Every entry should be returned unchanged, with the pictures omitted.

= Dataset items =

┄┄┄┄┄┄┄┄┄┄┄┄┄┄┄┄┄┄┄┄

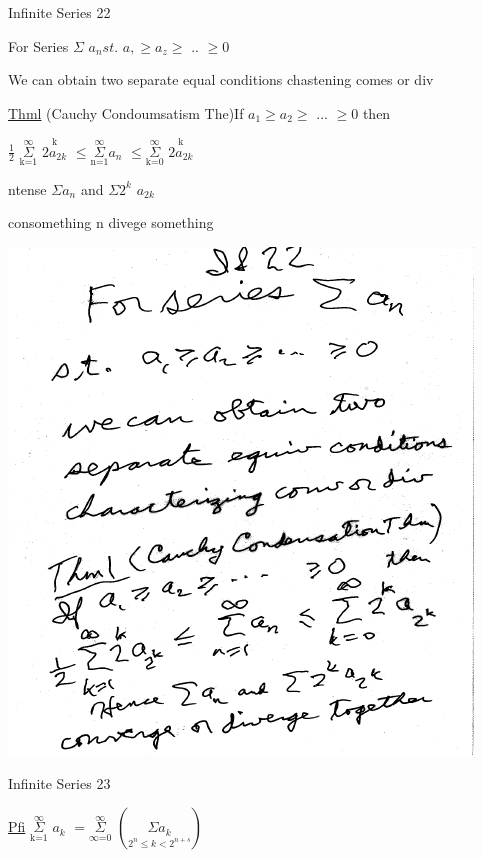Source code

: \documentclass[10pt,a4paper]{article}
\begin{document}
{{\begin{center}

Infinite Series 22

For Series $\Sigma$ $a_{n} st.$ $a, \geq a_{z} \geq $ .. $\geq 0$ 

We can obtain two separate equal conditions chastening comes or div

{\underline {Thml}} (Cauchy Condoumsatism The)If $a_{1} \geq a_{2} \geq $ ... $\geq 0$ then

$\frac{1}{2}$ $\underset{\text{k=1}}{\overset{\text{$\infty$}}{\Sigma}}$ $\overset{\text{k}}{2a_{2k}}$ $\leq \underset{\text{n=1}}{\overset{\text{$\infty$}}{\Sigma}} {a_{n}}$ $\leq \underset{\text{k=0}}{\overset{\text{$\infty$}}{\Sigma}}$ $\overset{\text{k}}{2a_{2k}}$

ntense $\Sigma a_{n}$ and $\Sigma 2^{k}$ $a_{2k}$

consomething n divege something

\includegraphics[scale=.7]{Pages/IS_22}

\end{center}

\newpage %

\begin{center}

Infinite Series 23

\underline{Pfi} $\underset{\text{k=1}}{\overset{\text{$\infty$}}{\Sigma}}$ ${a_{k}}$ $= \underset{\text{$\infty$=0}}{\overset{\text{$\infty$}}{\Sigma}}$
$({\underset{\text{$2^{n}\leq k < 2^{n+s}$}}{\Sigma a_{k}}})$


\end{center}}}
\end{document}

┄┄┄┄┄┄┄┄┄┄┄┄┄┄┄┄┄┄┄┄

= EXERCISE ANSWER =
Source code

: \documentclass[10pt,a4paper]{article}
\begin{document}
{{\begin{center}

Infinite Series 22

For Series $\Sigma$ $a_{n} st.$ $a, \geq a_{z} \geq $ .. $\geq 0$ 

We can obtain two separate equal conditions chastening comes or div

{\underline {Thml}} (Cauchy Condoumsatism The)If $a_{1} \geq a_{2} \geq $ ... $\geq 0$ then

$\frac{1}{2}$ $\underset{\text{k=1}}{\overset{\text{$\infty$}}{\Sigma}}$ $\overset{\text{k}}{2a_{2k}}$ $\leq \underset{\text{n=1}}{\overset{\text{$\infty$}}{\Sigma}} {a_{n}}$ $\leq \underset{\text{k=0}}{\overset{\text{$\infty$}}{\Sigma}}$ $\overset{\text{k}}{2a_{2k}}$

ntense $\Sigma a_{n}$ and $\Sigma 2^{k}$ $a_{2k}$

consomething n divege something

\includegraphics[scale=.7]{Pages/IS_22}

\end{center}

\newpage %

\begin{center}

Infinite Series 23

\underline{Pfi} $\underset{\text{k=1}}{\overset{\text{$\infty$}}{\Sigma}}$ ${a_{k}}$ $= \underset{\text{$\infty$=0}}{\overset{\text{$\infty$}}{\Sigma}}$
$({\underset{\text{$2^{n}\leq k < 2^{n+s}$}}{\Sigma a_{k}}})$


\end{center}}}
\end{document}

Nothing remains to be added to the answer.